After the Higgs: status and prospects of the electroweak fit of the SM and beyond - with Gfitter
Dr Max Baak, CERN, Switzerland
Today, all fundamental Standard Model parameters are known and the global electroweak fit is used as a powerful tool to assess the validity of the Standard Model and to constrain scenarios for new physics. We present and discuss the Standard Model predictions of several key observables of the electroweak fit, which are dramatically improved by the knowledge of the Higgs mass. These results are compatible with, and exceed in precision, the direct measurements.
Constraints from the electroweak fit on loop contributions from beyond-SM models are also obtained, through an analysis of the so-called oblique parameters. We discuss the impact of the electroweak fit on Higgs coupling studies and vice versa. Future measurements at the Large Hadron Collider and the International Linear Collider promise to improve the experimental precision of key observables used in the fit. We present the prospects of the global electroweak fit in view of these improvements.
An Overview of ATLAS measurements
Dr Kostas Nikolopoulos, University of Birmingham, UK
Following the observation of a new boson during the summer of 2012, the ATLAS Collaboration has analysed the complete LHC Run I proton-proton collision dataset of 4.7/fb at the centre-of-mass-energy of 7 TeV and 20.7/fb at 8 TeV. An overview of the most recent results, including both the boson and fermion decay channels will be presented, and the current status of the coupling and spin/CP properties measurements of the Higgs boson will be presented.

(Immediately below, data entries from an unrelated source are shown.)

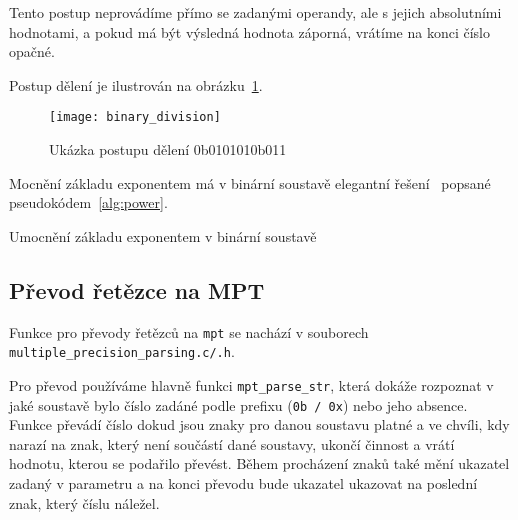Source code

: Tento postup neprovádíme přímo se zadanými operandy, ale s jejich absolutními hodnotami, a pokud má být výsledná hodnota záporná, vrátíme na konci číslo opačné.

Postup dělení je ilustrován na obrázku~\ref{fig:binary_division}.

\begin{figure}[ht]
    \centering
    \texttt{[image: binary\_division]}
    \caption{Ukázka postupu dělení 0b010101\textdiv0b011}\label{fig:binary_division}
\end{figure}

Mocnění základu exponentem má v binární soustavě elegantní řešení~\cite{bib:power} popsané pseudokódem~\ref{alg:power}.

\begin{algorithm}[H]
\caption{Umocnění základu exponentem v binární soustavě}\label{alg:power}
\begin{algorithmic}[1]
\scriptsize{
	\EndIf{}
	\EndIf{}
        \EndIf{}
    \EndFor{}
\EndFunction{}
}
\end{algorithmic}
\end{algorithm}
\newpage

\subsection{Převod řetězce na MPT}
Funkce pro převody řetězců na \verb|mpt| se nachází v souborech \\ \verb|multiple_precision_parsing.c/.h|.

Pro převod používáme hlavně funkci \verb|mpt_parse_str|, která dokáže rozpoznat v jaké soustavě bylo číslo zadáné podle prefixu (\verb|0b / 0x|) nebo jeho absence. Funkce převádí číslo dokud jsou znaky pro danou soustavu platné a ve chvíli, kdy narazí na znak, který není součástí dané soustavy, ukončí činnost a vrátí hodnotu, kterou se podařilo převést. Během procházení znaků také mění ukazatel zadaný v parametru a na konci převodu bude ukazatel ukazovat na poslední znak, který číslu náležel.

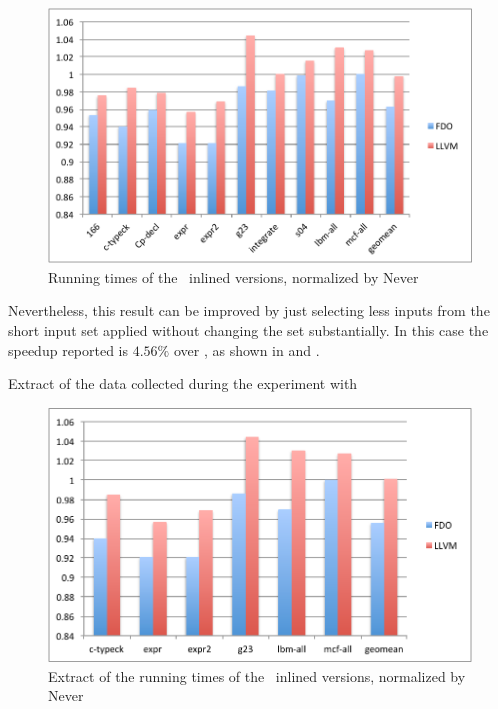 \begin{figure}
  \centering
  \includegraphics[width=1.00\linewidth]{Figures/speedupgcc}
  \caption{Running times of the \gcc\ inlined versions, normalized by Never}
  \label{fig:speedupgcc}
\end{figure}

Nevertheless, this result can be improved by just selecting less inputs from the short input set applied without changing the set substantially. In this case the speedup reported is $4.56 \%$ over \llvm, as shown in  and .

\begin{table}
  \centering
  \begin{tiny}
  
  \end{tiny}
  \caption{Extract of the data collected during the experiment with \gcc}
  \label{tab:speedupgcc1}
\end{table}

\begin{figure}
  \centering
  \includegraphics[width=1.00\linewidth]{Figures/speedupgcc1}
  \caption{Extract of the running times of the \gcc\ inlined versions, normalized by Never}
  \label{fig:speedupgcc1}
\end{figure}

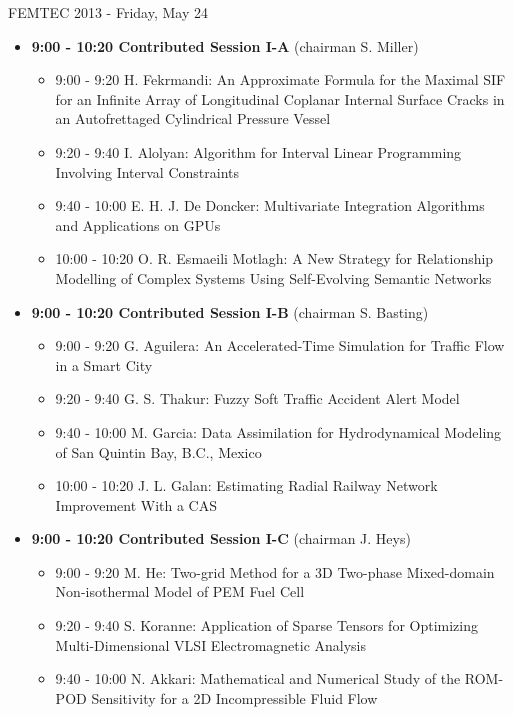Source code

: \documentclass[10pt]{article}%
\begin{document}
\centerline{\huge FEMTEC 2013 - Friday, May 24}
\vspace{4mm}
\begin{itemize}    
\item {\bf 9:00 - 10:20 Contributed Session I-A} (chairman S. Miller) 
  \begin{itemize}
    \item 9:00 - 9:20 {H. Fekrmandi}: {An Approximate Formula for the Maximal SIF for an Infinite Array of Longitudinal Coplanar Internal Surface Cracks in an Autofrettaged Cylindrical Pressure Vessel} %
    \item 9:20 - 9:40 {I. Alolyan}: {Algorithm for Interval Linear  Programming Involving Interval Constraints} %
    \item 9:40 - 10:00 {E. H. J. De Doncker}: {Multivariate Integration Algorithms and Applications on GPUs} %
    \item 10:00 - 10:20 {O. R. Esmaeili Motlagh}: {A New Strategy for Relationship Modelling of Complex Systems Using Self-Evolving Semantic Networks}
  \end{itemize}
  \item {\bf 9:00 - 10:20 Contributed Session I-B} (chairman S. Basting) 
  \begin{itemize}
    \item 9:00 - 9:20 {G. Aguilera}: {An Accelerated-Time Simulation for Traffic Flow in a Smart City} %
    \item 9:20 - 9:40 {G. S. Thakur}: {Fuzzy Soft Traffic Accident Alert Model}
    \item 9:40 - 10:00 {M. Garcia}: {Data Assimilation for Hydrodynamical Modeling of San Quintin Bay, B.C., Mexico}
    \item 10:00 - 10:20 {J. L. Galan}: {Estimating Radial Railway Network Improvement With a CAS} %
  \end{itemize}
    \item {\bf 9:00 - 10:20 Contributed Session I-C} (chairman J. Heys) 
  \begin{itemize}
    \item 9:00 - 9:20 {M. He}: {Two-grid Method for a 3D Two-phase Mixed-domain Non-isothermal Model of PEM Fuel Cell}
    \item 9:20 - 9:40 {S. Koranne}: {Application of Sparse Tensors for Optimizing Multi-Dimensional VLSI Electromagnetic Analysis}
    \item 9:40 - 10:00 {N. Akkari}: {Mathematical and Numerical Study of the ROM-POD Sensitivity for a 2D Incompressible Fluid Flow}

\end{itemize}
\end{itemize}
\end{document}
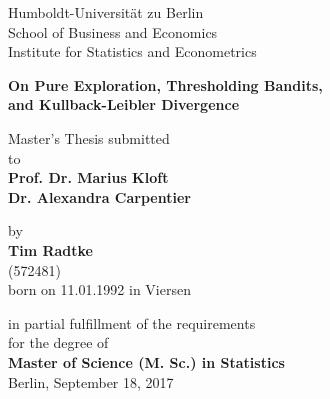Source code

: \documentclass[11pt,]{article}
\title{}
\author{}
\date{}
\begin{document}

\begin{centering}

\vspace{5cm}


    {\Large Humboldt-Universit\"at zu Berlin \\
    School of Business and Economics \\
    Institute for Statistics and Econometrics\\} 
    
    \vspace{4cm}

{\huge{\bf On Pure Exploration, Thresholding Bandits, \\
and Kullback-Leibler Divergence\\}} 

\vspace{2cm}


{\large Master's Thesis submitted\\\vspace{0.5cm}
    to}
    \\\vspace{0.5cm}
    {\large{\bf Prof. Dr. Marius Kloft \\}}
    {\large{\bf Dr. Alexandra Carpentier \\}}
    \vspace{0.5cm}


    {\large by \\\vspace{0.5cm}
    {\bf Tim Radtke\\}
    (572481)\\
    born on 11.01.1992 in Viersen \\\vspace{1cm}}
    


    {\large in partial fulfillment of the requirements \\
    for the degree of \\
    {\bf Master of Science (M. Sc.) in Statistics\\} \vspace{3cm}
    Berlin, September 18, 2017\\}

\end{centering}

\newpage

\vspace*{10\baselineskip}
\end{document}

Higgs Boson Studies at the Tevatron
Dr Jonathan Hays, Queen Mary University of London, UK
Run II at the Tevatron ran until September 2011, colliding protons with anti-protons at a centre of mass energy of 1.96 TeV. The combination of results from the CDF and D0 experiments for searches for a Standard Model Higgs boson using an integrated luminosity of
10fb-1 are presented. These are also interpreted in the context of fermiophobic and 4th generation models. An excess of events in the mass range 115 GeV to 140 GeV is observed consistent with the Higgs signal discovered at the LHC.
Higgs measurements from CMS
Dr Nick Wardle, CERN, Switzerland
Since the discovery of a new boson in the summer of 2012, the CMS collaboration have focused attention on understanding the nature of this particle and its interactions. The complete Run 1 dataset corresponding to 4.1/fb and 19.7/fb of proton-proton collisions and centre of mass energies 7 and 8 TeV has been analysed.
The talk will provide an overview of the most recent measurements in both bosonic and fermionic decay Higgs decay channels using the full Run 1 dataset.
SUSY Higgs bosons
Dr Sasha Nikitenko, Imperial College, UK
Several Higgs bosons with masses smaller or larger that 125 GeV are predicted in the best-motivated extension of the Standard Model - supersimmetry (SUSY). I will talk about searches for SUSY Higgs bosons at LHC experiments, ATLAS and CMS with data accumulated during 2010-2013 runs at 7 and 8 TeV and about prospects for the future runs with increased center of mass energy, 13-14 TeV.
I will also talk about searches for the non-standard model decays of the discovered Higgs boson with mass 125 GeV, in particular about decays into Dark Matter particles.